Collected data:

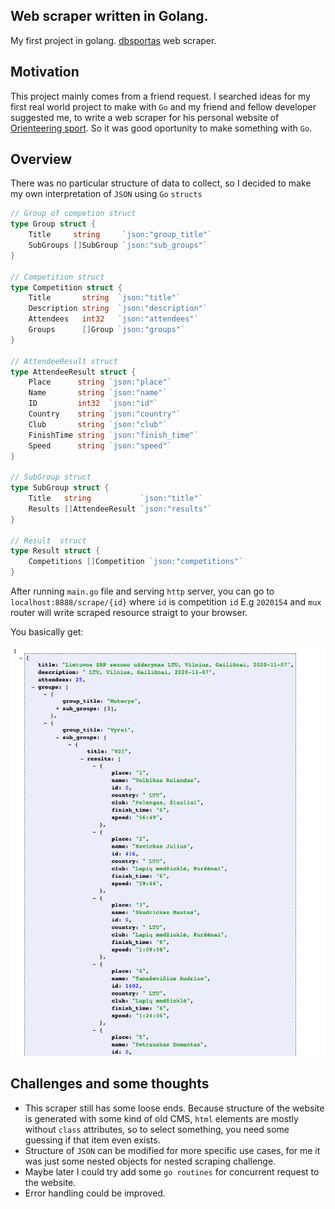 ## Web scraper written in Golang.
My first project in golang. [dbsportas](https://dbsportas.lt/lt/varz) web scraper.  

## Motivation
This project mainly comes from a friend request. I searched ideas for my first real world project to make with `Go` and my friend and fellow developer suggested me, to write a web scraper for his personal website of [Orienteering sport](https://oklaipeda.lt). So it was good oportunity to make something with `Go`.

## Overview
There was no particular structure of data to collect, so I decided to make my own interpretation of `JSON` using `Go` `structs`

```go
// Group of competion struct
type Group struct {
	Title     string     `json:"group_title"`
	SubGroups []SubGroup `json:"sub_groups"`
}

// Competition struct
type Competition struct {
	Title       string  `json:"title"`
	Description string  `json:"description"`
	Attendees   int32   `json:"attendees"`
	Groups      []Group `json:"groups"`
}

// AttendeeResult struct
type AttendeeResult struct {
	Place      string `json:"place"`
	Name       string `json:"name"`
	ID         int32  `json:"id"`
	Country    string `json:"country"`
	Club       string `json:"club"`
	FinishTime string `json:"finish_time"`
	Speed      string `json:"speed"`
}

// SubGroup struct
type SubGroup struct {
	Title   string           `json:"title"`
	Results []AttendeeResult `json:"results"`
}

// Result  struct
type Result struct {
	Competitions []Competition `json:"competitions"`
}

```
After running `main.go` file and serving `http` server, you can go to `localhost:8888/scrape/{id}` where `id` is competition `id` E.g `2020154`
and `mux` router will write scraped resource straigt to your browser.  


You basically get:  

![example](demo/demo_screen.png)


## Challenges and some thoughts
- This scraper still has some loose ends. Because structure of the website is generated with some kind of old CMS, `html` elements are mostly without `class` attributes, so to select something, you need some guessing if that item even exists.
- Structure of `JSON` can be modified for more specific use cases, for me it was just some nested objects for nested scraping challenge.
- Maybe later I could try add some `go routines` for concurrent request to the website.
- Error handling could be improved.
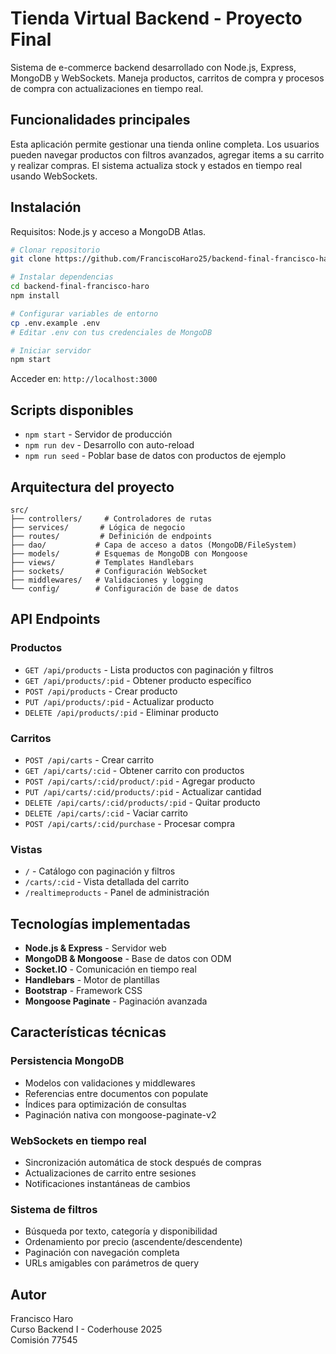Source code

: # Tienda Virtual Backend - Proyecto Final

Sistema de e-commerce backend desarrollado con Node.js, Express, MongoDB y WebSockets. Maneja productos, carritos de compra y procesos de compra con actualizaciones en tiempo real.

## Funcionalidades principales

Esta aplicación permite gestionar una tienda online completa. Los usuarios pueden navegar productos con filtros avanzados, agregar items a su carrito y realizar compras. El sistema actualiza stock y estados en tiempo real usando WebSockets.

## Instalación

Requisitos: Node.js y acceso a MongoDB Atlas.

```bash
# Clonar repositorio
git clone https://github.com/FranciscoHaro25/backend-final-francisco-haro.git

# Instalar dependencias
cd backend-final-francisco-haro
npm install

# Configurar variables de entorno
cp .env.example .env
# Editar .env con tus credenciales de MongoDB

# Iniciar servidor
npm start
```

Acceder en: `http://localhost:3000`

## Scripts disponibles

- `npm start` - Servidor de producción
- `npm run dev` - Desarrollo con auto-reload
- `npm run seed` - Poblar base de datos con productos de ejemplo

## Arquitectura del proyecto

```
src/
├── controllers/     # Controladores de rutas
├── services/       # Lógica de negocio
├── routes/         # Definición de endpoints
├── dao/           # Capa de acceso a datos (MongoDB/FileSystem)
├── models/        # Esquemas de MongoDB con Mongoose
├── views/         # Templates Handlebars
├── sockets/       # Configuración WebSocket
├── middlewares/   # Validaciones y logging
└── config/        # Configuración de base de datos
```

## API Endpoints

### Productos

- `GET /api/products` - Lista productos con paginación y filtros
- `GET /api/products/:pid` - Obtener producto específico
- `POST /api/products` - Crear producto
- `PUT /api/products/:pid` - Actualizar producto
- `DELETE /api/products/:pid` - Eliminar producto

### Carritos

- `POST /api/carts` - Crear carrito
- `GET /api/carts/:cid` - Obtener carrito con productos
- `POST /api/carts/:cid/product/:pid` - Agregar producto
- `PUT /api/carts/:cid/products/:pid` - Actualizar cantidad
- `DELETE /api/carts/:cid/products/:pid` - Quitar producto
- `DELETE /api/carts/:cid` - Vaciar carrito
- `POST /api/carts/:cid/purchase` - Procesar compra

### Vistas

- `/` - Catálogo con paginación y filtros
- `/carts/:cid` - Vista detallada del carrito
- `/realtimeproducts` - Panel de administración

## Tecnologías implementadas

- **Node.js & Express** - Servidor web
- **MongoDB & Mongoose** - Base de datos con ODM
- **Socket.IO** - Comunicación en tiempo real
- **Handlebars** - Motor de plantillas
- **Bootstrap** - Framework CSS
- **Mongoose Paginate** - Paginación avanzada

## Características técnicas

### Persistencia MongoDB

- Modelos con validaciones y middlewares
- Referencias entre documentos con populate
- Índices para optimización de consultas
- Paginación nativa con mongoose-paginate-v2

### WebSockets en tiempo real

- Sincronización automática de stock después de compras
- Actualizaciones de carrito entre sesiones
- Notificaciones instantáneas de cambios

### Sistema de filtros

- Búsqueda por texto, categoría y disponibilidad
- Ordenamiento por precio (ascendente/descendente)
- Paginación con navegación completa
- URLs amigables con parámetros de query

## Autor

Francisco Haro  
Curso Backend I - Coderhouse 2025  
Comisión 77545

● WHAT YOU HAVE TO DO
Search the data for "stock". Copy every matching line.

● OUTPUT
Esta aplicación permite gestionar una tienda online completa. Los usuarios pueden navegar productos con filtros avanzados, agregar items a su carrito y realizar compras. El sistema actualiza stock y estados en tiempo real usando WebSockets.
- Sincronización automática de stock después de compras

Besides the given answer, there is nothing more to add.